当たり前の様に隣に居た存在を置いて来たのは自分で、自分では裏切られたなんて言ってるけど、本当に裏切ったのは自分で、最初にあの人から離れたのは自分で、自業自得なのだけれど、今さらながら涙が溢れてくる。

「(会いたい、)」

吐き出しかけた言葉を咀嚼し胸の奥底にしまう。
優しく笑いかけてくれたあの人は今何をしているだろうか。
天の邪鬼な自分に呆れることなく側に居てくれて、欲しい言葉を紡いでくれた。
今更悔やんだって遅いのに、意味なんて無いのに、何故今更こんなことを思うのだろうか。

「待ってよー!」
「早く早くー。」

通り過ぎる二人の楽しげな声にはっと意識を戻す。
こんな所で何をしているのだろうか。今日は高校の友人と出かける約束をしているじゃあないか。
時計を見れば短針は10を指しており、待ち合わせの迄あと少ししか無い。今からならば走って間に合う。先程の楽しげな二人の笑い声から逃げるようにその場から走って待ち合わせの場所に向かう。

「…あれ?」

切れた息を整える。
待ち合わせの時間調度に着いたにも関わらず友人の姿は見えない。時間に厳しいあの友人が遅れるなんて考えられないし、携帯電話に連絡も無い。若しかして友人に何かあったのだろうか。最近は不審者が出ると謂うし。考えれば考える程嫌な事しか思い浮かばない。
「…取り敢えず待ってよう。」

たまたま遅れているだけだろうと無理矢理思考を落ち着かせ近くのカフェに入る。
冷房の効いた店内はうっすらとかいた汗をひかせ、火照った体を冷ます。
店員に案内された席に腰を下ろし友人にメールを送り、外を見れば空は灰色の雲に覆われ今にも降りだしそうだ。今日の天気は晴れだったのだけど、どうやら天気が崩れるようだ。
少し肌寒い店内を見渡せば回りは楽しそう談笑している若者から、静かに読書をする年輩の方と様々な人たちが時を過ごしている。
丁度目に止まった店員を呼びカフェオレを頼む。
程無くして若い店員がカフェオレをテーブルに置き、マニュアル通りににっこりと笑顔を浮かべ「ごゆっくり。」と告げた。
以前友人と来た際から気に入っているカフェオレからは甘く優しい香りがして、無意識に表情が柔らかくなる。

「あ、」

不意に携帯電話が震え、画面には友人の名前。
慌てて出れば友人は急用が出来今日は無理、とのこと。後日の埋め合わせを話し電話を切る。

「…本屋にでも寄ろうかな。
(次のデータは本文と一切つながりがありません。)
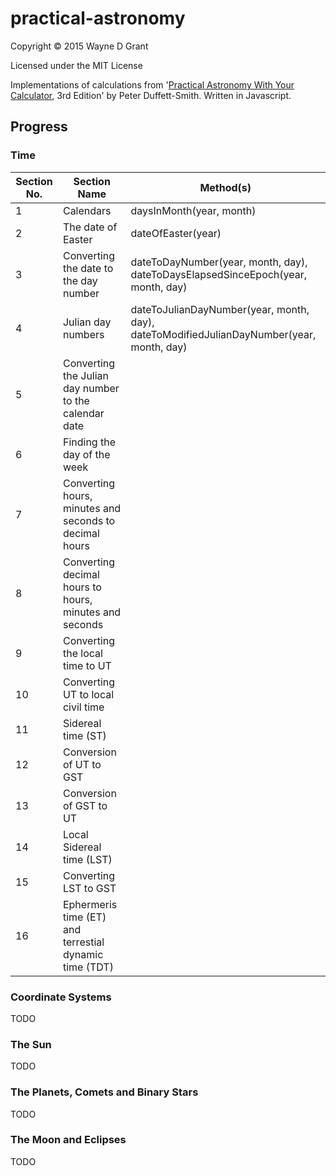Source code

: # practical-astronomy

Copyright © 2015 Wayne D Grant

Licensed under the MIT License

Implementations of calculations from '[Practical Astronomy With Your Calculator](https://en.wikipedia.org/wiki/Practical_Astronomy_with_your_Calculator), 3rd Edition' by Peter Duffett-Smith. Written in Javascript.

## Progress

### Time

| Section No. | Section Name                                           | Method(s)                                                                        |
|-------------|--------------------------------------------------------|----------------------------------------------------------------------------------|
| 1           | Calendars                                              | daysInMonth(year, month)                                                         |
| 2           | The date of Easter                                     | dateOfEaster(year)                                                               |
| 3           | Converting the date to the day number                  | dateToDayNumber(year, month, day), dateToDaysElapsedSinceEpoch(year, month, day) |
| 4           | Julian day numbers                                     | dateToJulianDayNumber(year, month, day), dateToModifiedJulianDayNumber(year, month, day) |
| 5           | Converting the Julian day number to the calendar date  |                                                                                  |
| 6           | Finding the day of the week                            |                                                                                  |
| 7           | Converting hours, minutes and seconds to decimal hours |                                                                                  |
| 8           | Converting decimal hours to hours, minutes and seconds |                                                                                  |
| 9           | Converting the local time to UT                        |                                                                                  |
| 10          | Converting UT to local civil time                      |                                                                                  |
| 11          | Sidereal time (ST)                                     |                                                                                  |
| 12          | Conversion of UT to GST                                |                                                                                  |
| 13          | Conversion of GST to UT                                |                                                                                  |
| 14          | Local Sidereal time (LST)                              |                                                                                  |
| 15          | Converting LST to GST                                  |                                                                                  |
| 16          | Ephermeris time (ET) and terrestial dynamic time (TDT) |                                                                                  |

### Coordinate Systems

TODO

### The Sun

TODO

### The Planets, Comets and Binary Stars

TODO

### The Moon and Eclipses

TODO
」

無駄に張り切って着たワンピースに視線を落とし溜め息を一つ。
残ったカフェオレを飲み干し重たい腰を上げる。
ゆるりとした動作で何気なく外を見れば、見慣れた背中に目を見開く。
どくりどくりと心臓が嫌な音を発てる。
伝票を持った手が震え、外を食い入るように見つめると、見慣れた背中がゆっくりと振り向いた。



──カツン、


自身の指先から伝票がすり抜ける。



「…なん、で。」

窓の外。
道路を挟んだ向かい側には、自身が想った人が、見知らぬ女性と二人其処に居た。